植物脱氢酶(PDHA)活性检测试剂盒说明书(可见分光光度法)
产品组成:
试剂名称 | 规格 | 保存条件 |
试剂一 | 粉剂×2 瓶 | 4℃保存 |
试剂二 | 液体 100 mL×1 瓶 | 4℃保存 |
试剂三 | 液体 100 mL×1 瓶 (自备) | 4℃保存 |
溶液的配制:
1、试剂一:使用前加少量水溶解,定容至 30 mL,避光、4℃保存(尽量现配现用);
2、试剂三:自备乙酸乙酯。
产品说明:
生物体的脱氢酶(Plant dehydrogenase , PDHA)的活性在很大程度上反映了生物体的活性状态,能直接表示生物细胞对其基质降解能力的强弱。
受氢体2,3,5-氯化三苯基四氮唑(2,3,5-Triphenyl Tetrazolium Chloride,即TTC)在细胞呼吸过程中接受氢以后, 其还原产物三苯基甲替(Triphenyl Formazone,即TFF)呈现红色,在波长485nm处有最大吸收峰,采用分光光度法于485nm测定其吸光值,即得植物脱氢酶活性。
注意:实验之前建议选择 2-3 个预期差异大的样本做预实验。
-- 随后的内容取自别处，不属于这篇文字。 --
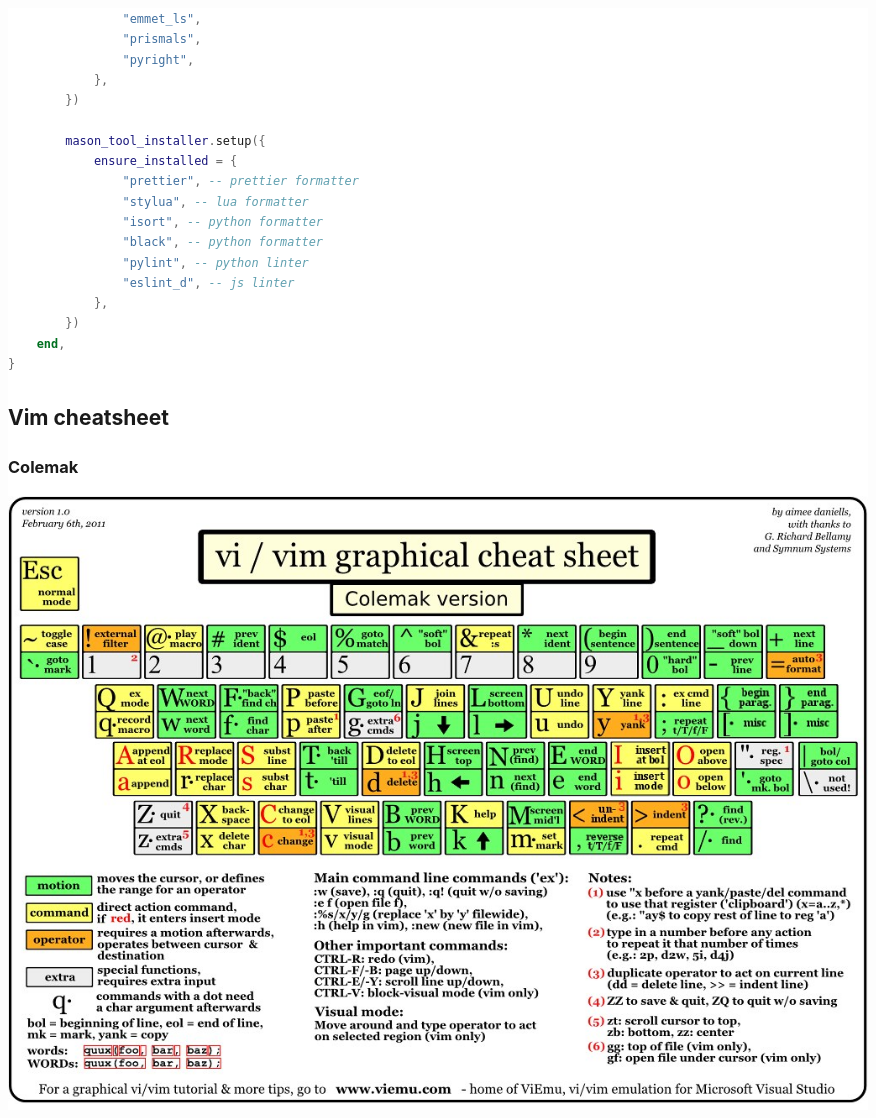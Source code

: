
 ```lua
				"emmet_ls",
				"prismals",
				"pyright",
			},
		})

		mason_tool_installer.setup({
			ensure_installed = {
				"prettier", -- prettier formatter
				"stylua", -- lua formatter
				"isort", -- python formatter
				"black", -- python formatter
				"pylint", -- python linter
				"eslint_d", -- js linter
			},
		})
	end,
}
```

## Vim cheatsheet

### Colemak

![colemak-vimsheet](images/colemak-vimsheet.jpg)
如果样本吸光值不在测量范围内建议稀释或者增加样本量进行检测。
需自备的仪器和用品:
台式离心机、可见分光光度计、水浴锅、1mL玻璃比色皿、可调式移液枪、冰、研钵/匀浆器、蒸馏水、乙酸乙酯(不允许快递,请用户自备)。
操作步骤:
一、样本处理(可适当调整待测样本量,具体比例可以参考文献)
称取 0.1g 的植物组织,用双蒸水清洗 3-4 次,用滤纸吸干水分,备用。
二、测定步骤
1、 可见分光光度计预热30min以上,调节波长至485nm,乙酸乙酯调零。
2、 操作表:取5mLEP管依次加入
加入试剂 | 对照管 | 测定管 |
样本(g) | 0.1 | 0.1 |
试剂一(mL) | | 1 |
试剂二(mL) | 2 | 1 |
充分混匀,37℃,暗培养3h,取出后立即冰浴5min,去滤液,尽量用滤纸吸干样本,置于研钵/匀浆器中。 |
试剂三(mL) | 1 | 1 |
充分研磨(建议在通风橱操作)后全部移至离心管中,用少量试剂三冲洗研钵,一起加入离心管, 用试剂三定容至2mL,10000rpm/min,4℃,离心5min,取上清,测定485nm下的吸光值。计算ΔA=A测定-A对照。 |
三、脱氢酶活力计算
酶活单位定义:在37℃时,每小时每克组织样本使反应体系吸光值每增加0.01为一个酶活单位。脱氢酶活性(U/g/h)=ΔA÷0.01÷T÷W=33×ΔA÷W
T:反应时间,3h;W:样本质量,g。
注意事项:
1、配制好的试剂一避光保存于4℃,尽量在一周内使用,若出现红色,则不能使用。
2、试剂三易挥发,有毒,为了您的健康,请穿实验服,戴口罩,戴乳胶手套操作。
3、反应完成后立即冰浴以终止反应,并去除干净残留的反应液。
4、如果测定出来的吸光值较大,需把样本适当稀释再进行测定,注意计算公式乘以稀释倍数。